Boerken ligt in de hangmat die hangt te wiegen tussen de oude wijze populier en de omheining van de weides. Rond hem snuiven en briesen stil de paarden. Branco, herstellend van twee operaties en helemaal de oude bijna, Pinkywind, de wijze tante van de stallen, zij met wie alles begonnen is en Elite, de jongste van de troep, een klein zwart monstertje met krullende manen en een apart karakter. Ze staan alle drie dicht bij hem en hij voelt hun adem. De avond is zacht. Er is geen wind. Boerken draagt een dikke wollen trui en een winddichte oliejas die stinkt. Hij ligt in de hangmat en kijkt naar het Westen.
Over de polders schreeuwt een kievit. Een uil spookt met krassend holle stem. Vleermuisjes scheren langs de populier en vlak langs zijn hangmat. Vandaag had Capiche een beet in de hals van twee tanden amper een centimeter uit elkaar. Hij heeft er op staan kijken, samen met het Stille Meisje en Droeve Dichter en ze kunnen niet geloven dat het een vampierenbeet zou zijn. De uil krast luid als een geest die over de velden glijdt.

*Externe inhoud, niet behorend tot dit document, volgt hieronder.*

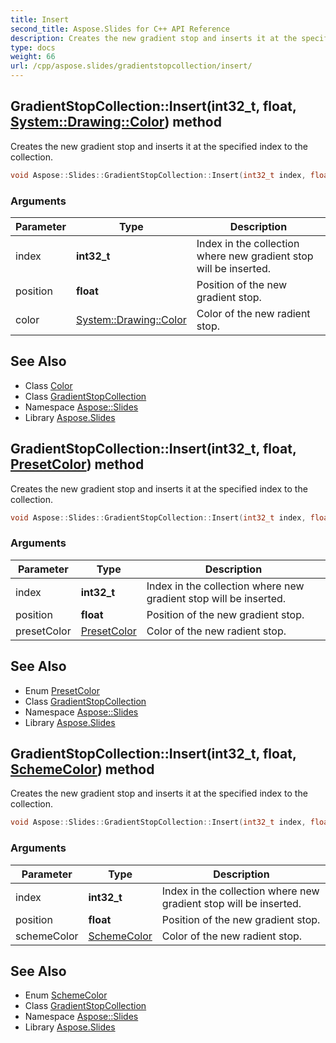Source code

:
 ```yaml
---
title: Insert
second_title: Aspose.Slides for C++ API Reference
description: Creates the new gradient stop and inserts it at the specified index to the collection.
type: docs
weight: 66
url: /cpp/aspose.slides/gradientstopcollection/insert/
---
```

## GradientStopCollection::Insert(**int32_t**, **float**, [System::Drawing::Color](../../../system.drawing/color/)) method


Creates the new gradient stop and inserts it at the specified index to the collection.

```cpp
void Aspose::Slides::GradientStopCollection::Insert(int32_t index, float position, System::Drawing::Color color) override
```


### Arguments

| Parameter | Type | Description |
| --- | --- | --- |
| index | **int32_t** | Index in the collection where new gradient stop will be inserted. |
| position | **float** | Position of the new gradient stop. |
| color | [System::Drawing::Color](../../../system.drawing/color/) | Color of the new radient stop. |

## See Also

* Class [Color](../../../system.drawing/color/)
* Class [GradientStopCollection](../)
* Namespace [Aspose::Slides](../../)
* Library [Aspose.Slides](../../../)
## GradientStopCollection::Insert(**int32_t**, **float**, [PresetColor](../../presetcolor/)) method


Creates the new gradient stop and inserts it at the specified index to the collection.

```cpp
void Aspose::Slides::GradientStopCollection::Insert(int32_t index, float position, PresetColor presetColor) override
```


### Arguments

| Parameter | Type | Description |
| --- | --- | --- |
| index | **int32_t** | Index in the collection where new gradient stop will be inserted. |
| position | **float** | Position of the new gradient stop. |
| presetColor | [PresetColor](../../presetcolor/) | Color of the new radient stop. |

## See Also

* Enum [PresetColor](../../presetcolor/)
* Class [GradientStopCollection](../)
* Namespace [Aspose::Slides](../../)
* Library [Aspose.Slides](../../../)
## GradientStopCollection::Insert(**int32_t**, **float**, [SchemeColor](../../schemecolor/)) method


Creates the new gradient stop and inserts it at the specified index to the collection.

```cpp
void Aspose::Slides::GradientStopCollection::Insert(int32_t index, float position, SchemeColor schemeColor) override
```


### Arguments

| Parameter | Type | Description |
| --- | --- | --- |
| index | **int32_t** | Index in the collection where new gradient stop will be inserted. |
| position | **float** | Position of the new gradient stop. |
| schemeColor | [SchemeColor](../../schemecolor/) | Color of the new radient stop. |

## See Also

* Enum [SchemeColor](../../schemecolor/)
* Class [GradientStopCollection](../)
* Namespace [Aspose::Slides](../../)
* Library [Aspose.Slides](../../../)
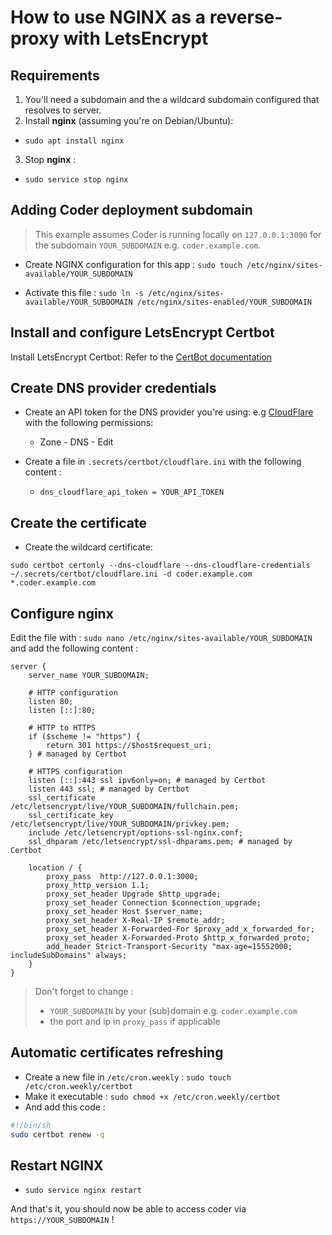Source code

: # How to use NGINX as a reverse-proxy with LetsEncrypt

## Requirements

1. You'll need a subdomain and the a wildcard subdomain configured that resolves to server.
2. Install **nginx** (assuming you're on Debian/Ubuntu):

- `sudo apt install nginx`

3. Stop **nginx** :

- `sudo service stop nginx`

## Adding Coder deployment subdomain

> This example assumes Coder is running locally on `127.0.0.1:3000` for the subdomain `YOUR_SUBDOMAIN` e.g. `coder.example.com`.

- Create NGINX configuration for this app : `sudo touch /etc/nginx/sites-available/YOUR_SUBDOMAIN`

- Activate this file : `sudo ln -s /etc/nginx/sites-available/YOUR_SUBDOMAIN /etc/nginx/sites-enabled/YOUR_SUBDOMAIN`

## Install and configure LetsEncrypt Certbot

Install LetsEncrypt Certbot: Refer to the [CertBot documentation](https://certbot.eff.org/instructions?ws=other&os=pip&tab=wildcard)

## Create DNS provider credentials

- Create an API token for the DNS provider you're using: e.g [CloudFlare](https://dash.cloudflare.com/profile/api-tokens) with the following permissions:

  - Zone - DNS - Edit

- Create a file in `.secrets/certbot/cloudflare.ini` with the following content :
  - `dns_cloudflare_api_token = YOUR_API_TOKEN`

## Create the certificate

- Create the wildcard certificate:

```console
sudo certbot certonly --dns-cloudflare --dns-cloudflare-credentials ~/.secrets/certbot/cloudflare.ini -d coder.example.com *.coder.example.com
```

## Configure nginx

Edit the file with : `sudo nano /etc/nginx/sites-available/YOUR_SUBDOMAIN` and add the following content :

```nginx
server {
    server_name YOUR_SUBDOMAIN;

    # HTTP configuration
    listen 80;
    listen [::]:80;

    # HTTP to HTTPS
    if ($scheme != "https") {
        return 301 https://$host$request_uri;
    } # managed by Certbot

    # HTTPS configuration
    listen [::]:443 ssl ipv6only=on; # managed by Certbot
    listen 443 ssl; # managed by Certbot
    ssl_certificate /etc/letsencrypt/live/YOUR_SUBDOMAIN/fullchain.pem;
    ssl_certificate_key /etc/letsencrypt/live/YOUR_SUBDOMAIN/privkey.pem;
    include /etc/letsencrypt/options-ssl-nginx.conf;
    ssl_dhparam /etc/letsencrypt/ssl-dhparams.pem; # managed by Certbot

    location / {
        proxy_pass  http://127.0.0.1:3000;
        proxy_http_version 1.1;
        proxy_set_header Upgrade $http_upgrade;
        proxy_set_header Connection $connection_upgrade;
        proxy_set_header Host $server_name;
        proxy_set_header X-Real-IP $remote_addr;
        proxy_set_header X-Forwarded-For $proxy_add_x_forwarded_for;
        proxy_set_header X-Forwarded-Proto $http_x_forwarded_proto;
        add_header Strict-Transport-Security "max-age=15552000; includeSubDomains" always;
    }
}
```

> Don't forget to change :
>
> - `YOUR_SUBDOMAIN` by your (sub)domain e.g. `coder.example.com`
> - the port and ip in `proxy_pass` if applicable

## Automatic certificates refreshing

- Create a new file in `/etc/cron.weekly` : `sudo touch /etc/cron.weekly/certbot`
- Make it executable : `sudo chmod +x /etc/cron.weekly/certbot`
- And add this code :

```sh
#!/bin/sh
sudo certbot renew -q
```

## Restart NGINX

- `sudo service nginx restart`

And that's it, you should now be able to access coder via `https://YOUR_SUBDOMAIN` !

Boerken kijkt naar het Westen, waar de dunne sikkel van de nieuwe Maan en de heldere ster van Venus valk bij elkaar staan en de hemel beheersen. Ze weerkaatsen het licht van dezelfde zon en hun licht is zwart en van zilver. In de stallen brandt nog licht want de ruiters hebben pas gereden. Hij denkt aan een schilderij van Magritte dat Knorpot hem ooit toonde, waar dag en nacht zich verenigen in een rijk der lichten en Boerken zag niets bijzonders aan dat schilderij. Nu hij zo naar de stallen kijkt waaruit het licht komt en de heldere Maan en de Avondster erboven, ziet hij het schilderij en voelt hij het tot diep in zijn botten. Hij vloekt diep in zijn lijf dat dat wel zijn ziel zal zijn, zeker. Hij grijnst en grolt en vloekt en miljaart.
Boerken ligt in de hangmat dertig centimeter boven de grond en wiegt zacht heen en weer en de avond is stil en zonder klanken, kleuren en woorden. De avond is een deken van zwart en luwte. De Maan en de Ster staan zij aan zij.
Drie paarden staan vlak bij. Hij voelt hen. De uil is een geest die zweeft langs de bomen. Het licht in de stallen dooft, de poorten worden gesloten. Er is nu enkel het duister, de sikkel van de nieuwe Maan en de Avondster.